Dear all, I have two competing models based on sampling healthcare facilities.

The models are binomial and try to model vaccine effectiveness for some disease.

For each hospital facility (~400) I have the number of cases and the denominators.

I’m evaluating two competing models, one (mod1) using a random intercept for the interfacility variation and one (mod2) using a beta-binomial model to account for the facility-related overdispersion.

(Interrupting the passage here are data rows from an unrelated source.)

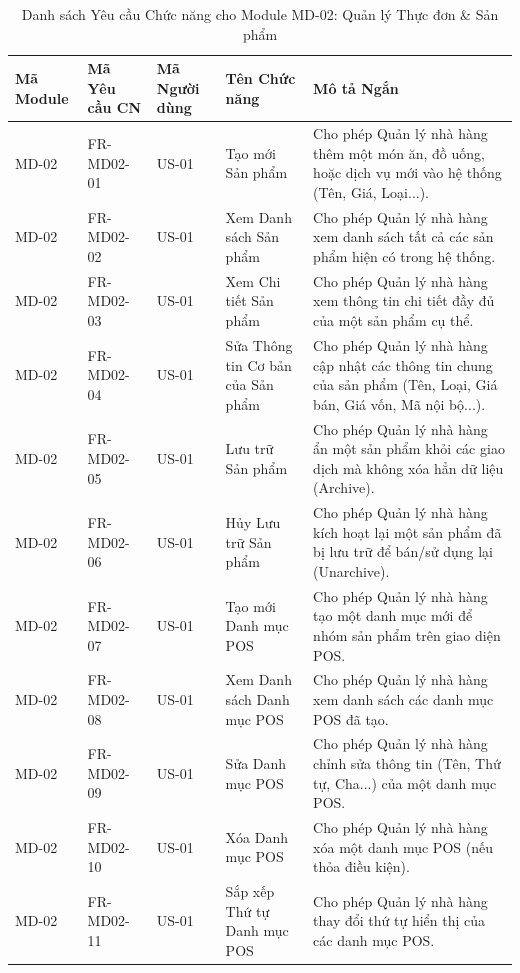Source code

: \begin{longtable}{|m{2cm}|m{2.5cm}|m{2cm}|m{4.5cm}|m{4cm}|}
\caption{Danh sách Yêu cầu Chức năng cho Module MD-02: Quản lý Thực đơn \& Sản phẩm} \label{tab:fr_md02_revised} \\
\hline
\textbf{Mã Module} & \textbf{Mã Yêu cầu CN} & \textbf{Mã Người dùng} & \textbf{Tên Chức năng} & \textbf{Mô tả Ngắn} \\
\hline
\endhead %

\hline
\endfoot %

\hline
\endlastfoot %

MD-02 & FR-MD02-01 & US-01 & Tạo mới Sản phẩm & Cho phép Quản lý nhà hàng thêm một món ăn, đồ uống, hoặc dịch vụ mới vào hệ thống (Tên, Giá, Loại...). \\
\hline
MD-02 & FR-MD02-02 & US-01 & Xem Danh sách Sản phẩm & Cho phép Quản lý nhà hàng xem danh sách tất cả các sản phẩm hiện có trong hệ thống. \\
\hline
MD-02 & FR-MD02-03 & US-01 & Xem Chi tiết Sản phẩm & Cho phép Quản lý nhà hàng xem thông tin chi tiết đầy đủ của một sản phẩm cụ thể. \\
\hline
MD-02 & FR-MD02-04 & US-01 & Sửa Thông tin Cơ bản của Sản phẩm & Cho phép Quản lý nhà hàng cập nhật các thông tin chung của sản phẩm (Tên, Loại, Giá bán, Giá vốn, Mã nội bộ...). \\
\hline
MD-02 & FR-MD02-05 & US-01 & Lưu trữ Sản phẩm & Cho phép Quản lý nhà hàng ẩn một sản phẩm khỏi các giao dịch mà không xóa hẳn dữ liệu (Archive). \\
\hline
MD-02 & FR-MD02-06 & US-01 & Hủy Lưu trữ Sản phẩm & Cho phép Quản lý nhà hàng kích hoạt lại một sản phẩm đã bị lưu trữ để bán/sử dụng lại (Unarchive). \\
\hline
MD-02 & FR-MD02-07 & US-01 & Tạo mới Danh mục POS & Cho phép Quản lý nhà hàng tạo một danh mục mới để nhóm sản phẩm trên giao diện POS. \\
\hline
MD-02 & FR-MD02-08 & US-01 & Xem Danh sách Danh mục POS & Cho phép Quản lý nhà hàng xem danh sách các danh mục POS đã tạo. \\
\hline
MD-02 & FR-MD02-09 & US-01 & Sửa Danh mục POS & Cho phép Quản lý nhà hàng chỉnh sửa thông tin (Tên, Thứ tự, Cha...) của một danh mục POS. \\
\hline
MD-02 & FR-MD02-10 & US-01 & Xóa Danh mục POS & Cho phép Quản lý nhà hàng xóa một danh mục POS (nếu thỏa điều kiện). \\
\hline
MD-02 & FR-MD02-11 & US-01 & Sắp xếp Thứ tự Danh mục POS & Cho phép Quản lý nhà hàng thay đổi thứ tự hiển thị của các danh mục POS. \\

\end{longtable}
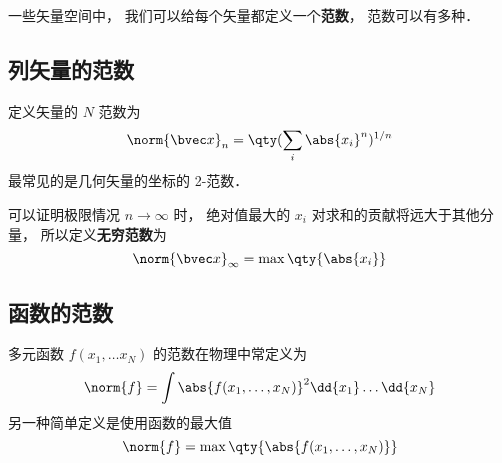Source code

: 

一些矢量空间中， 我们可以给每个矢量都定义一个\textbf{范数}， 范数可以有多种．

\subsection{列矢量的范数}
定义矢量的 $N$ 范数为
\begin{equation}
\norm{\bvec x}_n = \qty(\sum_i \abs{x_i}^n)^{1/n}
\end{equation}
最常见的是几何矢量的坐标的 2-范数．


可以证明极限情况 $n \to \infty$ 时， 绝对值最大的 $x_i$ 对求和的贡献将远大于其他分量， 所以定义\textbf{无穷范数}为
\begin{equation}
\norm{\bvec x}_\infty = \max \qty{\abs{x_i}}
\end{equation}

\subsection{函数的范数}
多元函数 $f(x_1, \dots x_N)$ 的范数在物理中常定义为
\begin{equation}
\norm{f} = \int \abs{f(x_1, \dots, x_N)}^2 \dd{x_1}\dots \dd{x_N}
\end{equation}
另一种简单定义是使用函数的最大值
\begin{equation}
\norm{f} = \max\qty{\abs{f(x_1, \dots, x_N)}}
\end{equation}
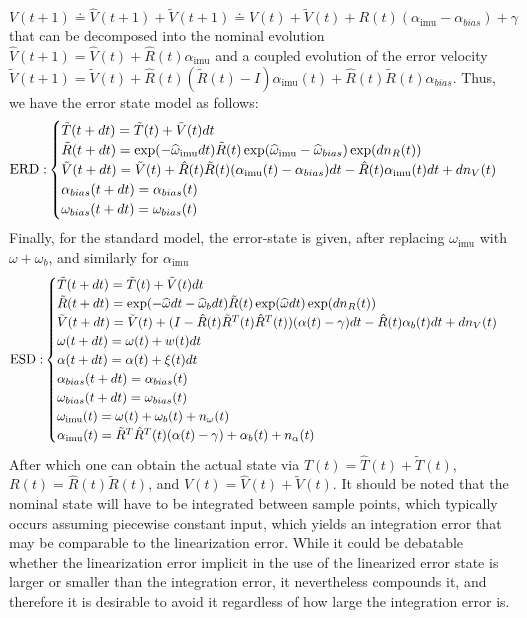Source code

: \documentclass[]{article}
\def\w{\omega}
\def\imu{_\mathrm{imu}}
\begin{document}
{\begin{equation}
V(t+1) \doteq \hat V(t+1) + \tilde V(t+1) \doteq \hat V(t) + \tilde V(t) + R(t)(\alpha\imu  - \alpha_{bias}) + \gamma %
\end{equation}
that can be decomposed into the nominal evolution $\hat V(t+1) = \hat V(t) + \hat R(t)\alpha\imu $ and a coupled evolution of the error velocity $\tilde V(t+1) = \tilde V(t) +\hat R(t)(\tilde R(t) -I)\alpha\imu (t) + \hat R(t)\tilde R(t) \alpha_{bias}$. Thus, we have the error state model as follows:
\begin{equation}
{\rm ERD:} 
\begin{cases}
\tilde T(t+dt) = \tilde T(t) + \tilde V(t)dt\\
\tilde R(t+dt) = \exp(-\widehat \w\imu dt)\tilde R(t) \exp(\widehat \w\imu  - \widehat \w_{bias})\exp(dn_R(t))\\
\tilde V(t+dt) = \tilde V(t) +\hat R(t)\tilde R(t)(\alpha\imu (t) - \alpha_{bias})dt - \hat R(t)\alpha\imu (t)dt + dn_V(t)\\
\alpha_{bias}(t+dt)  = \alpha_{bias}(t) \\
\w_{bias}(t+dt) = \w_{bias}(t) \\
\end{cases}
\end{equation}
Finally, for the standard model, the error-state is given, after replacing $\w\imu $ with $\w + \w_b$, and similarly for $\alpha\imu $
\begin{equation}
{\rm ESD:}
\begin{cases}
\tilde T(t+dt) = \tilde T(t) + \tilde V(t)dt\\
\tilde R(t+dt) = \exp(-\widehat \w dt -\widehat \w_b dt)\tilde R(t) \exp(\widehat \w dt)\exp(dn_R(t))\\
\tilde V(t+dt) = \tilde V(t) + (I - \hat R(t){\tilde R}^T(t) {\hat R}^T(t)) (\alpha(t) - \gamma)dt - \hat R(t)\alpha_{b}(t)dt + dn_V(t)\\
\w(t+dt) =  \w(t) + w(t)dt \\
\alpha(t+dt) = \alpha(t) + \xi(t)dt \\
\alpha_{bias}(t+dt)  = \alpha_{bias}(t) \\
\w_{bias}(t+dt) = \w_{bias}(t) \\
\w\imu (t) = \w(t) + \w_b(t) + n_{\w}(t) \\ 
\alpha\imu (t) = {\tilde R}^T {\hat R}^T(t) (\alpha(t)- \gamma) + \alpha_b(t) + n_{\alpha}(t) 
\end{cases}
\end{equation}
After which one can obtain the actual state via $T(t) = \hat T(t) + \tilde T(t)$, $R(t) = \hat R(t) \tilde R(t)$, and $V(t) = \hat V(t) + \tilde V(t)$. 
%
It should be noted that the nominal state will have to be integrated between sample points, which typically occurs assuming piecewise constant input, which yields an integration error that may be comparable to the linearization error. While it could be debatable whether the linearization error implicit in the use of the linearized error state is larger or smaller than the integration error, it nevertheless compounds it, and therefore it is desirable to avoid it regardless of how large the integration error is.
%
}
\end{document}
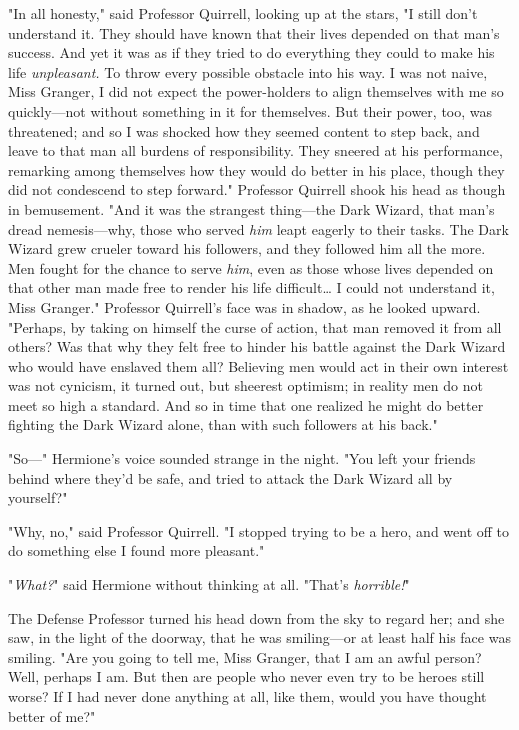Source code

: "In all honesty," said Professor Quirrell, looking up at the stars, "I still
don't understand it. They should have known that their lives depended on that
man's success. And yet it was as if they tried to do everything they could to
make his life \emph{unpleasant.} To throw every possible obstacle into his way.
I was not naive, Miss Granger, I did not expect the power-holders to align
themselves with me so quickly---not without something in it for themselves. But
their power, too, was threatened; and so I was shocked how they seemed content
to step back, and leave to that man all burdens of responsibility. They sneered
at his performance, remarking among themselves how they would do better in his
place, though they did not condescend to step forward." Professor Quirrell
shook his head as though in bemusement. "And it was the strangest thing---the
Dark Wizard, that man's dread nemesis---why, those who served \emph{him} leapt
eagerly to their tasks. The Dark Wizard grew crueler toward his followers, and
they followed him all the more. Men fought for the chance to serve \emph{him},
even as those whose lives depended on that other man made free to render his
life difficult{\ldots} I could not understand it, Miss Granger." Professor
Quirrell's face was in shadow, as he looked upward. "Perhaps, by taking on
himself the curse of action, that man removed it from all others? Was that why
they felt free to hinder his battle against the Dark Wizard who would have
enslaved them all? Believing men would act in their own interest was not
cynicism, it turned out, but sheerest optimism; in reality men do not meet so
high a standard. And so in time that one realized he might do better fighting
the Dark Wizard alone, than with such followers at his back."

"So---" Hermione's voice sounded strange in the night. "You left your friends
behind where they'd be safe, and tried to attack the Dark Wizard all by
yourself?"

"Why, no," said Professor Quirrell. "I stopped trying to be a hero, and went
off to do something else I found more pleasant."

"\emph{What?}" said Hermione without thinking at all. "That's \emph{horrible!}"

The Defense Professor turned his head down from the sky to regard her; and she
saw, in the light of the doorway, that he was smiling---or at least half his
face was smiling. "Are you going to tell me, Miss Granger, that I am an awful
person? Well, perhaps I am. But then are people who never even try to be heroes
still worse? If I had never done anything at all, like them, would you have
thought better of me?"


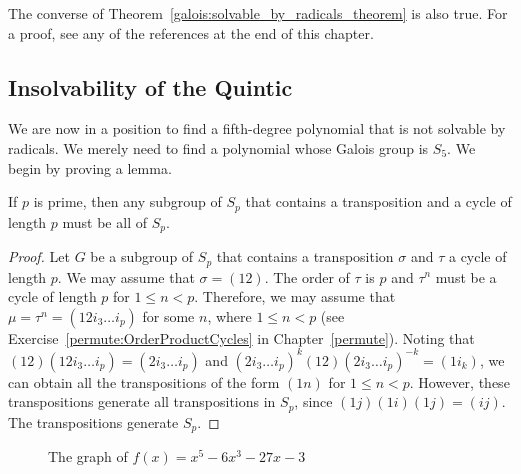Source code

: \medskip


The converse of Theorem~\ref{galois:solvable_by_radicals_theorem} is also true.  For a proof, see any of the
references at the end of this chapter.
 
 
 	   
\subsection*{Insolvability of the Quintic}
 

We are now in a position to find a fifth-degree polynomial that is not
solvable by radicals.  We merely need to find a polynomial whose
Galois group is $S_5$. We begin by proving a lemma.


\begin{lemma}\label{galois:Sn_generating_lemma}
If $p$ is prime, then any subgroup of $S_p$ that contains a transposition and a cycle of length
$p$ must be all of $S_p$. 
\end{lemma}
 
 
\begin{proof}
Let $G$ be a subgroup of $S_p$ that contains a transposition $\sigma$
and $\tau$ a cycle of length $p$.  We may assume that $\sigma = (1 2)$.  The order of $\tau$ is $p$ and $\tau^n$ must be a cycle of length $p$ for $1 \leq n < p$.  Therefore, we may assume that $\mu = \tau^n = (1 2 i_3 \ldots i_p)$ for some $n$, where $1 \leq n < p$ (see Exercise~\ref{permute:OrderProductCycles} in Chapter~\ref{permute}).
Noting that $(1 2)(12 i_3\ldots i_p) = (2 i_3\ldots i_p)$
and $(2i_3 \ldots i_p)^k(12)(2i_3 \ldots i_p)^{-k} = (1i_k)$, we can obtain all
the transpositions of the form $(1n)$ for $1 \leq n < p$. However, these
transpositions generate all transpositions in $S_p$, since $(1j)(1 i)(1
j) = (i j)$.  The transpositions generate $S_p$. 
\end{proof}
 
 
\medskip
\begin{figure}
\begin{center}


\end{center}
\caption{The graph of $f(x) = x^5 - 6 x^3 - 27 x - 3$}
\label{Galois4}
\end{figure}

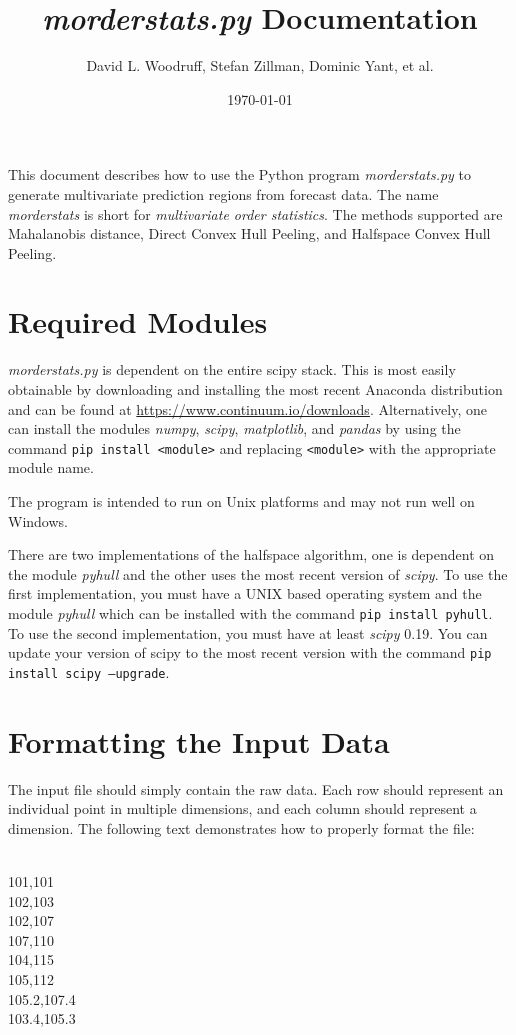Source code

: \documentclass[11pt]{article}
\title{\textit{morderstats.py} Documentation}
\author{David L. Woodruff, Stefan Zillman, Dominic Yant, et al.}
\date{\today}
\begin{document}
\maketitle

This document describes how to use the Python program
\textit{morderstats.py} to generate multivariate prediction regions
from forecast data. The name \textit{morderstats} is short for
\textit{multivariate order statistics}. The methods supported are
Mahalanobis distance, Direct Convex Hull Peeling, and Halfspace Convex
Hull Peeling.

\section{Required Modules}

\textit{morderstats.py} is dependent on the entire scipy stack. This is most easily obtainable by downloading and installing the most recent Anaconda distribution and can be found at  \url{https://www.continuum.io/downloads}. Alternatively, one can install the modules \textit{numpy}, \textit{scipy}, \textit{matplotlib}, and \textit{pandas} by using the command \texttt{pip install <module>} and replacing \texttt{<module>} with the appropriate module name. 

The program is intended to run on Unix platforms and may not run well on Windows.

There are two implementations of the halfspace algorithm, one is dependent on the module \textit{pyhull} and the other uses the most recent version of \textit{scipy}. To use the first implementation, you must have a UNIX based operating system and the module \textit{pyhull} which can be installed with the command \texttt{pip install pyhull}. To use the second implementation, you must have at least \textit{scipy} 0.19. You can update your version of scipy to the most recent version with the command \texttt{pip install scipy --upgrade}.

\section{Formatting the Input Data}

The input file should simply contain the raw data. Each row should represent an individual point in multiple dimensions, and each column should represent a dimension. The following text demonstrates how to properly format the file:

\begin{framed}
	\noindent
\\
101,101\\
102,103\\
102,107\\
107,110\\
104,115\\
105,112\\
105.2,107.4\\
103.4,105.3\\
\end{framed}
\end{document}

apparently model 1 performs better:

```
brms::loo_compare(brms::loo(mod1), brms::loo(mod2))
elpd_diff se_diff
mod1 0.0 0.0
mod2 -89.5 63.2
```

But the first model has a lot of observations with high Pareto_k:

```
> brms::loo(mod1)
Computed from 15000 by 746 log-likelihood matrix.
Estimate SE
elpd_loo -1808.8 71.7
p_loo 498.0 36.0
looic 3617.7 143.4
------
MCSE of elpd_loo is NA.
MCSE and ESS estimates assume MCMC draws (r_eff in [0.4, 2.3]).
Pareto k diagnostic values:
Count Pct. Min. ESS
(-Inf, 0.7] (good) 384 51.5% 130
(0.7, 1] (bad) 306 41.0% <NA>
(1, Inf) (very bad) 56 7.5% <NA>
```

while the second model had almost none:

```
> brms::loo(mod2)
Computed from 15000 by 746 log-likelihood matrix.
Estimate SE
elpd_loo -1898.4 42.6
p_loo 34.0 2.1
looic 3796.7 85.2
------
MCSE of elpd_loo is NA.
MCSE and ESS estimates assume MCMC draws (r_eff in [0.5, 1.7]).
Pareto k diagnostic values:
Count Pct. Min. ESS
(-Inf, 0.7] (good) 745 99.9% 3525
(0.7, 1] (bad) 1 0.1% <NA>
(1, Inf) (very bad) 0 0.0% <NA>
```

Could it be that the first model is showing too much sensibility to individual observetations, i.e. the better performance is due to overfitting?

The results are similar:

```
# model 1
Hypothesis Tests for class b:
Hypothesis Estimate Est.Error CI.Lower CI.Upper Evid.Ratio Post.Prob Star
1 ((1-plogis(Vaccin... > 0 0.64 0.1 0.46 0.79 Inf 1 *
# model 2
Hypothesis Tests for class b:
Hypothesis Estimate Est.Error CI.Lower CI.Upper Evid.Ratio Post.Prob Star
1 ((1-plogis(Vaccin... > 0 0.75 0.13 0.52 0.92 14999 1 *
```

with the second model showing higher vaccine effectiveness values and a tighter credibility interval but also higher Est.Error

What reasoning should drive me in the choice between the two models?